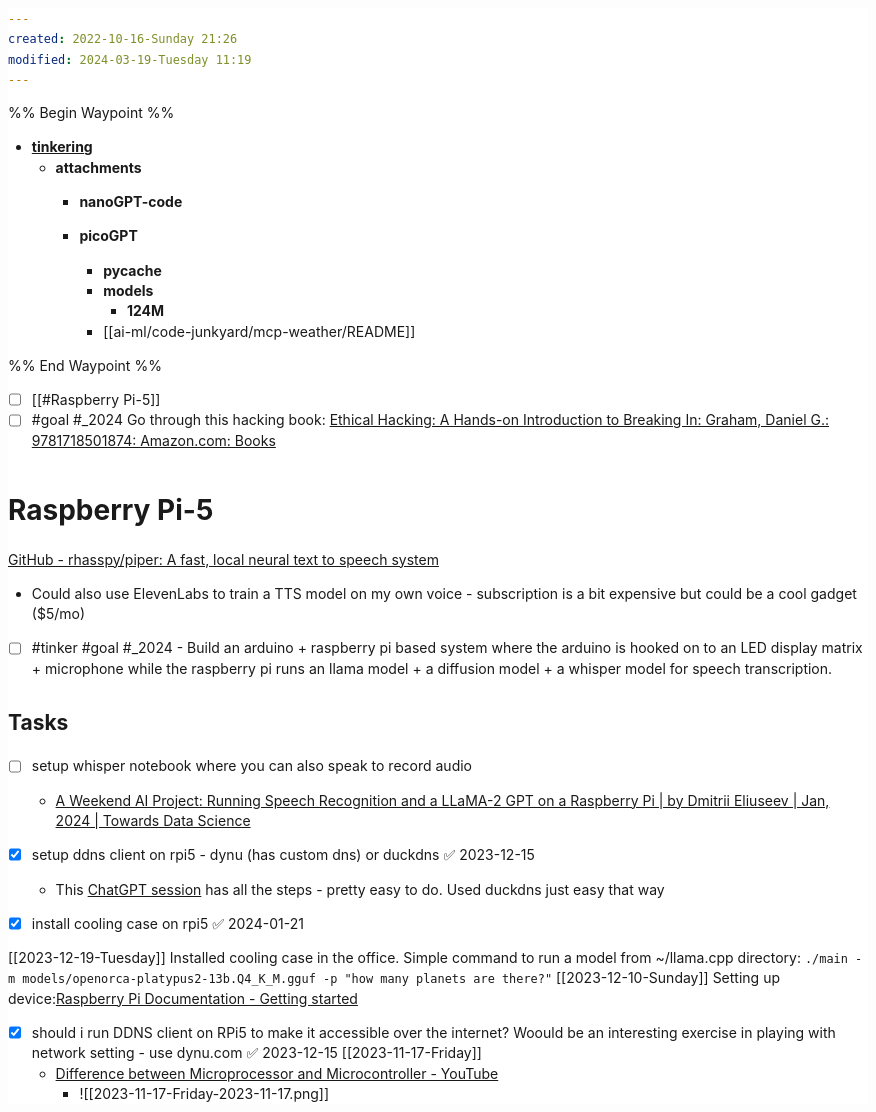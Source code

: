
 ```yaml
---
created: 2022-10-16-Sunday 21:26
modified: 2024-03-19-Tuesday 11:19
---
```


%% Begin Waypoint %%
- **[tinkering](tinkering.md)**
	- **attachments**
		- **nanoGPT-code**

		- **picoGPT**
			- **__pycache__**
			- **models**
				- **124M**
			- [[ai-ml/code-junkyard/mcp-weather/README]]

%% End Waypoint %%

- [ ] [[#Raspberry Pi-5]]
- [ ] #goal #_2024 Go through this hacking book: [Ethical Hacking: A Hands-on Introduction to Breaking In: Graham, Daniel G.: 9781718501874: Amazon.com: Books](https://www.amazon.com/Ethical-Hacking-Hands-Introduction-Breaking/dp/1718501870)

# Raspberry Pi-5
[GitHub - rhasspy/piper: A fast, local neural text to speech system](https://github.com/rhasspy/piper)
- Could also use ElevenLabs to train a TTS model on my own voice - subscription is a bit expensive but could be a cool gadget ($5/mo)
- [ ] #tinker #goal #_2024 - Build an arduino + raspberry pi based system where the arduino is hooked on to an LED display matrix + microphone while the raspberry pi runs an llama model + a diffusion model + a whisper model for speech transcription.
## Tasks
- [ ] setup whisper notebook where you can also speak to record audio
	- [A Weekend AI Project: Running Speech Recognition and a LLaMA-2 GPT on a Raspberry Pi | by Dmitrii Eliuseev | Jan, 2024 | Towards Data Science](https://towardsdatascience.com/a-weekend-ai-project-running-speech-recognition-and-a-llama-2-gpt-on-a-raspberry-pi-5298d6edf812)

- [x] setup ddns client on rpi5 - dynu (has custom dns) or duckdns ✅ 2023-12-15
	- This [ChatGPT session](https://chat.openai.com/c/5ea1a336-1c9a-43f6-a085-1c1b0b4646d7) has all the steps - pretty easy to do. Used duckdns just easy that way
- [x] install cooling case on rpi5 ✅ 2024-01-21

[[2023-12-19-Tuesday]]
Installed cooling case in the office. Simple command to run a model from ~/llama.cpp directory: `./main -m models/openorca-platypus2-13b.Q4_K_M.gguf -p "how many planets are there?"`
[[2023-12-10-Sunday]]
Setting up device:[Raspberry Pi Documentation - Getting started](https://www.raspberrypi.com/documentation/computers/getting-started.html#install-an-operating-system)

- [x] should i run DDNS client on RPi5 to make it accessible over the internet? Woould be an interesting exercise in playing with network setting - use dynu.com ✅ 2023-12-15
[[2023-11-17-Friday]]
	- [Difference between Microprocessor and Microcontroller - YouTube](https://www.youtube.com/watch?v=dcNk0urQsQM)
		- ![[2023-11-17-Friday-2023-11-17.png]]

☆ ☆ ☆

== ASSIGNMENT ==
Extract the lines exactly, please: the first line of the listing, the line with "- [ ] [[#Raspberry Pi-5]]", and every line between them, but no pictures.

== REPLY ==
Source code

:
 ```yaml
---
created: 2022-10-16-Sunday 21:26
modified: 2024-03-19-Tuesday 11:19
---
```


%% Begin Waypoint %%
- **[tinkering](tinkering.md)**
	- **attachments**
		- **nanoGPT-code**

		- **picoGPT**
			- **__pycache__**
			- **models**
				- **124M**
			- [[ai-ml/code-junkyard/mcp-weather/README]]

%% End Waypoint %%

- [ ] [[#Raspberry Pi-5]]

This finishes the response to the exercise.